=== Begin Enclosure ===

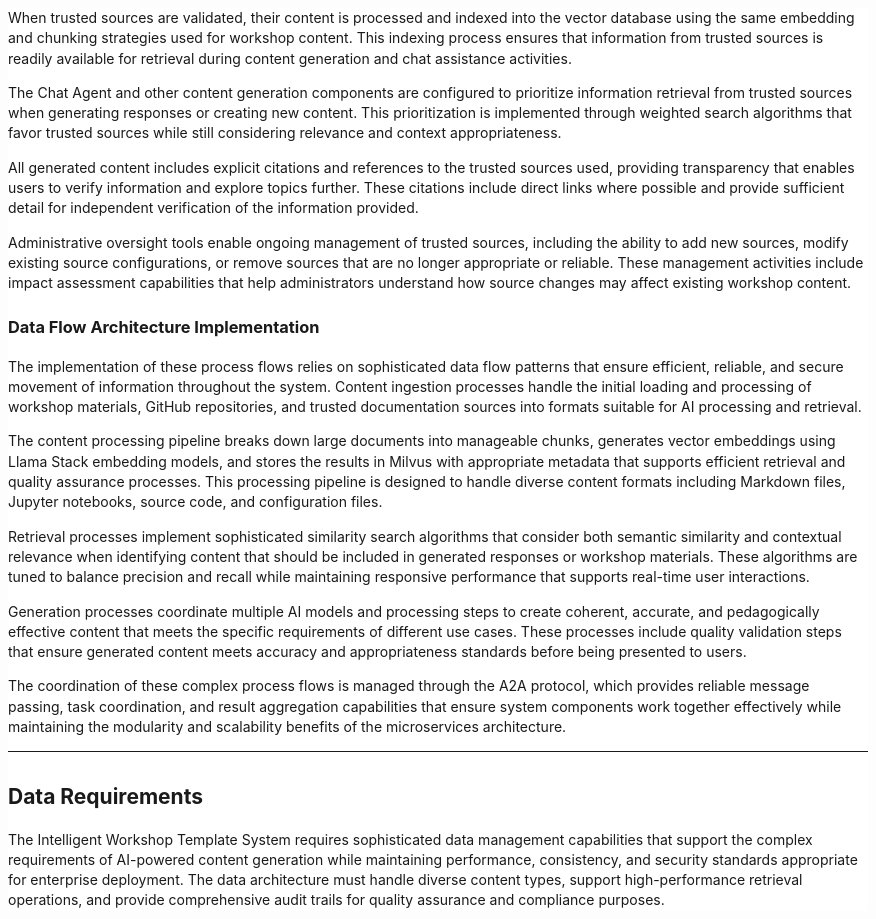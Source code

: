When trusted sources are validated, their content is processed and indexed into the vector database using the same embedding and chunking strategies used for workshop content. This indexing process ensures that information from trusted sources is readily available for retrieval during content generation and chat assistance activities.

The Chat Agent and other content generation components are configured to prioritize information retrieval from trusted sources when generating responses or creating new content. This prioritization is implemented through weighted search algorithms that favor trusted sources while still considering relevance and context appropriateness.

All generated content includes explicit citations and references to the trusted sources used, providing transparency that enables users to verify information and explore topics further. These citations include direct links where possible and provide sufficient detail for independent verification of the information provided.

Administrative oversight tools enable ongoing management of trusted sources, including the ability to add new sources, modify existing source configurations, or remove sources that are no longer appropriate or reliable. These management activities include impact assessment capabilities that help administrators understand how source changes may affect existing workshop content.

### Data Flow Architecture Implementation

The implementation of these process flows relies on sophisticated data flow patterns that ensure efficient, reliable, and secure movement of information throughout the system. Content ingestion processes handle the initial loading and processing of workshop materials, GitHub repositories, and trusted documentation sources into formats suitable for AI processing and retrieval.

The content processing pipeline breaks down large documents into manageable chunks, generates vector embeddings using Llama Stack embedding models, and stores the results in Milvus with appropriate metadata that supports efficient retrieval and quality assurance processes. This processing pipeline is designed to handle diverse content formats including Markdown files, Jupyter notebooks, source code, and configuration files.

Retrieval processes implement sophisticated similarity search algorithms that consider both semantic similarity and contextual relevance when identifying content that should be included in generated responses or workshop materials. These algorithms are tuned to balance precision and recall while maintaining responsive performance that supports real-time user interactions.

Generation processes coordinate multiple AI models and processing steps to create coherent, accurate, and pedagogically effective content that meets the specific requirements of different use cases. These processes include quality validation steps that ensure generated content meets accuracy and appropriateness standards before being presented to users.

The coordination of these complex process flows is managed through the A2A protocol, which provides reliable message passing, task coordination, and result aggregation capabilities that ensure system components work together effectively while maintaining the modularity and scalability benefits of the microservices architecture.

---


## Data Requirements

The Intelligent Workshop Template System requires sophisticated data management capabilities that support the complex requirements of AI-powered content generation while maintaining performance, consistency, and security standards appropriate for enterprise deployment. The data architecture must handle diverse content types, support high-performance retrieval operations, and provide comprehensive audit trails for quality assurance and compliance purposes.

=== End Enclosure ===
=== Begin Enclosure ===

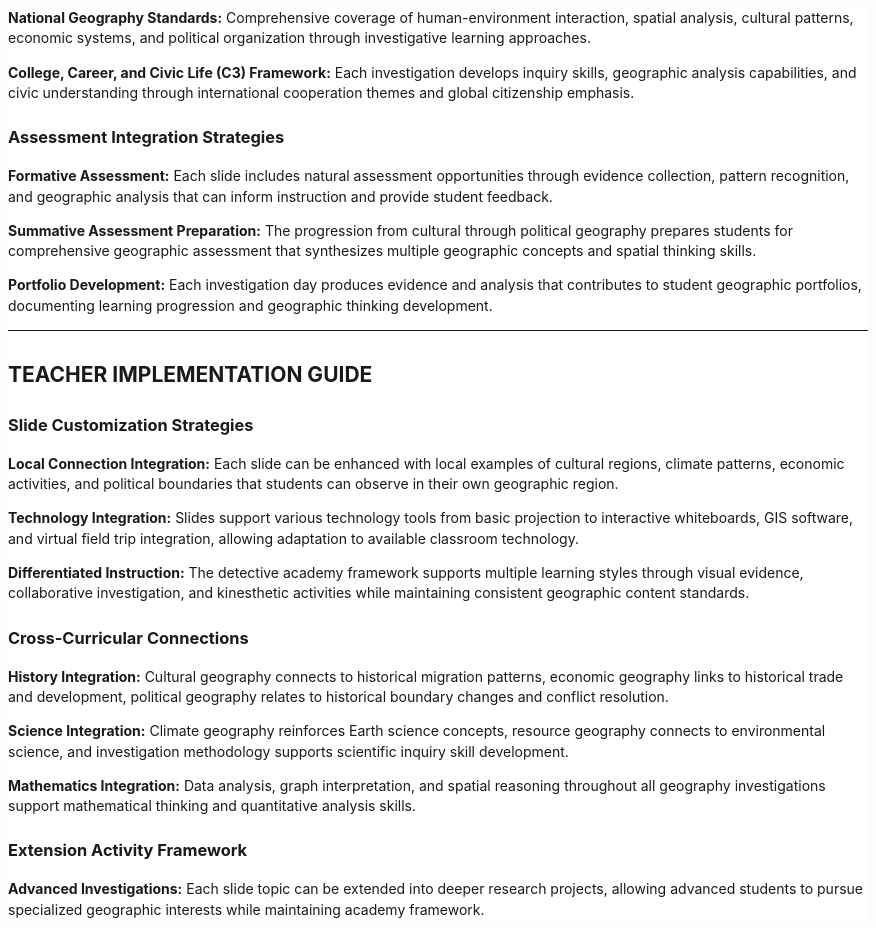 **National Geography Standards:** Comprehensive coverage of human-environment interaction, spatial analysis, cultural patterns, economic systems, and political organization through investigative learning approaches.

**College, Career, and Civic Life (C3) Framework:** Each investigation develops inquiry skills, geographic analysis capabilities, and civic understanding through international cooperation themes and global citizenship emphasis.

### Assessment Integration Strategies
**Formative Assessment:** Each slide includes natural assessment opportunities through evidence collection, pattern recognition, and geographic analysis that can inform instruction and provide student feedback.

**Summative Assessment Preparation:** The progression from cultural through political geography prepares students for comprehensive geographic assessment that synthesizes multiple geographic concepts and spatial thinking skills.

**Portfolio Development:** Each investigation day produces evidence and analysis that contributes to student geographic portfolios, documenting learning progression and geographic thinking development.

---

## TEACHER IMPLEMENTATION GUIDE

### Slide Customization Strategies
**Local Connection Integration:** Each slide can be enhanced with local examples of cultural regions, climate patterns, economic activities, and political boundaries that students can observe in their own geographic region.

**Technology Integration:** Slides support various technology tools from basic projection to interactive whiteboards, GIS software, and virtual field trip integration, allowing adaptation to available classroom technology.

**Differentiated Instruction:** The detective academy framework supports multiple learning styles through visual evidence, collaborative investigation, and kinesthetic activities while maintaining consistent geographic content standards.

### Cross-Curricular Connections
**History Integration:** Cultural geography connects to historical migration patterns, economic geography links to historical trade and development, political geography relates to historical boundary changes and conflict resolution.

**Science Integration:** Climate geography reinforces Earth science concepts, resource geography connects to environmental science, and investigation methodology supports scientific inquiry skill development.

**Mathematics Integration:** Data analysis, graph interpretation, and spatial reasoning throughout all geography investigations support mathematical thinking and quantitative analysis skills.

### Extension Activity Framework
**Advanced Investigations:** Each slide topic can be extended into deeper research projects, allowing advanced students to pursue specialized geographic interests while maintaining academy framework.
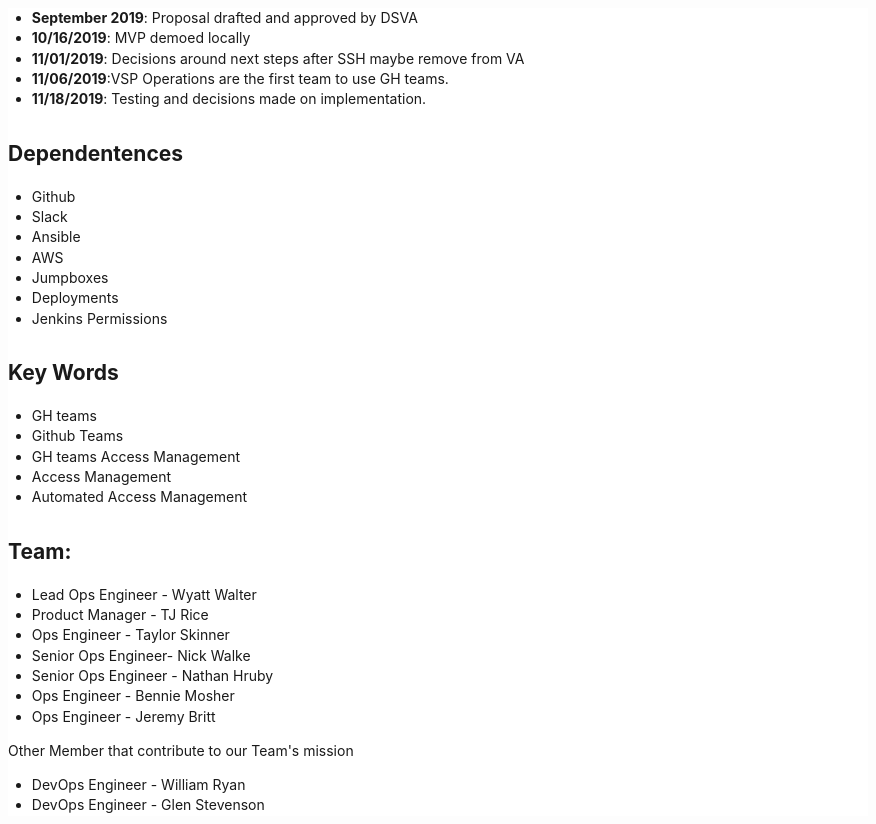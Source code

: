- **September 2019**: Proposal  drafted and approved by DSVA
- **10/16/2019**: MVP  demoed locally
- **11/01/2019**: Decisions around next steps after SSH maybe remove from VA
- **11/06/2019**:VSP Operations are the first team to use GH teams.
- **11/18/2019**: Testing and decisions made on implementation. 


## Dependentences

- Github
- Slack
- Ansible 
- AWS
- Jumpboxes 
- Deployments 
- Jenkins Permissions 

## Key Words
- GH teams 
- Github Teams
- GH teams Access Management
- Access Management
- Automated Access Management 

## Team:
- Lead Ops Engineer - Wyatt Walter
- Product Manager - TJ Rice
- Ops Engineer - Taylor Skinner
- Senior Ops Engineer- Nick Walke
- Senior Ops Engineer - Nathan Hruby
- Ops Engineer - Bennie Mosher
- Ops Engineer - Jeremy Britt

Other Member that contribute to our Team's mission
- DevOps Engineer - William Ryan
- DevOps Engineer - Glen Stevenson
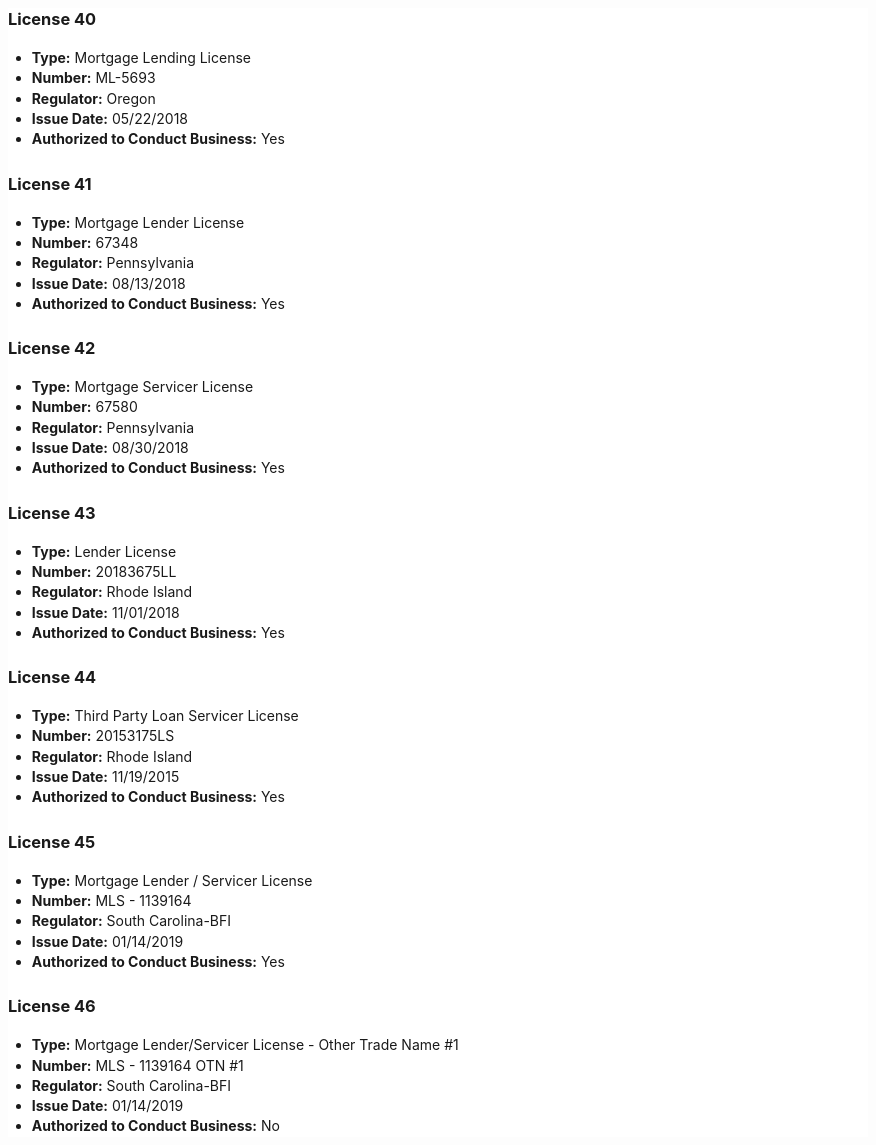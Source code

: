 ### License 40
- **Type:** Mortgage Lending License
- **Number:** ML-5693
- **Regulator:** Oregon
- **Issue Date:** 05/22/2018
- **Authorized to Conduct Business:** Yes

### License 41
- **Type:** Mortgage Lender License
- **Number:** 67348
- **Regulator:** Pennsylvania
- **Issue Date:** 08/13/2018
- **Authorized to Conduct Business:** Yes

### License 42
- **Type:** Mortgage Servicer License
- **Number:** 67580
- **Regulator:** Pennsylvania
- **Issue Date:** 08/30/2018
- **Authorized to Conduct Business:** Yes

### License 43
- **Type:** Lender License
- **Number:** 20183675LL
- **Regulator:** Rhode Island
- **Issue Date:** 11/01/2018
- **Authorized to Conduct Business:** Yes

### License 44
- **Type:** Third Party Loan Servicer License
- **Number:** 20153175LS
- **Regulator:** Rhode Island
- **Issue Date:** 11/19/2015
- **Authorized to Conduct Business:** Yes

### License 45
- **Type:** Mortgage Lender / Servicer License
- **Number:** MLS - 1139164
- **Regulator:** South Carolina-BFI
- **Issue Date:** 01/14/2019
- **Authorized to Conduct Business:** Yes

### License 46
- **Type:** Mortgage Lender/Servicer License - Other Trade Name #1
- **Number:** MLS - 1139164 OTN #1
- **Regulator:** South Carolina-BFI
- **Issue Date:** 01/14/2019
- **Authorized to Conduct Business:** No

=== End Enclosure ===
=== Begin Enclosure ===

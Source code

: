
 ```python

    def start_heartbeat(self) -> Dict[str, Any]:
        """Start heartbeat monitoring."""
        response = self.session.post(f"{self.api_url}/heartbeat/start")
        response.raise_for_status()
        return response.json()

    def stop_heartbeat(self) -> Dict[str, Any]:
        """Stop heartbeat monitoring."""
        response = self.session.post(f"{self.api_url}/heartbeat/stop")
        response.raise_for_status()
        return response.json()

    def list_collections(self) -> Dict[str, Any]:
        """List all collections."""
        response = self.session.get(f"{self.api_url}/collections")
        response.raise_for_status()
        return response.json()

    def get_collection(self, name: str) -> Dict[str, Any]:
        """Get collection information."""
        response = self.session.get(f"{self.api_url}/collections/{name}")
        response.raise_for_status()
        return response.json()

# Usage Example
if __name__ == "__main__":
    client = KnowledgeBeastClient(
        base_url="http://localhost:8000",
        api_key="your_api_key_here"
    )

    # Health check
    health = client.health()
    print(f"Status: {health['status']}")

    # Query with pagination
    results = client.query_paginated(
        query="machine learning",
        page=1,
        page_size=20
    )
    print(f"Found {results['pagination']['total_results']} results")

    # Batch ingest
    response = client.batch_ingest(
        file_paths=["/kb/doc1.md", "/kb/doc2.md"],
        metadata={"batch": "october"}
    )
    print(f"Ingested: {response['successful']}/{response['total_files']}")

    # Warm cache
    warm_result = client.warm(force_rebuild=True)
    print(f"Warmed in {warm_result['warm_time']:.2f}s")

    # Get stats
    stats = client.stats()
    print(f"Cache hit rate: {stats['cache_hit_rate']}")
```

=== End Enclosure ===

■ Task directions
Set down only the lines above that fall between the line holding "### Data Flow Architecture Implementation" and the line holding "Retrieval processes implement", inclusive, keeping each exact.

■ Your solution
### Data Flow Architecture Implementation

The implementation of these process flows relies on sophisticated data flow patterns that ensure efficient, reliable, and secure movement of information throughout the system. Content ingestion processes handle the initial loading and processing of workshop materials, GitHub repositories, and trusted documentation sources into formats suitable for AI processing and retrieval.

The content processing pipeline breaks down large documents into manageable chunks, generates vector embeddings using Llama Stack embedding models, and stores the results in Milvus with appropriate metadata that supports efficient retrieval and quality assurance processes. This processing pipeline is designed to handle diverse content formats including Markdown files, Jupyter notebooks, source code, and configuration files.

Retrieval processes implement sophisticated similarity search algorithms that consider both semantic similarity and contextual relevance when identifying content that should be included in generated responses or workshop materials. These algorithms are tuned to balance precision and recall while maintaining responsive performance that supports real-time user interactions.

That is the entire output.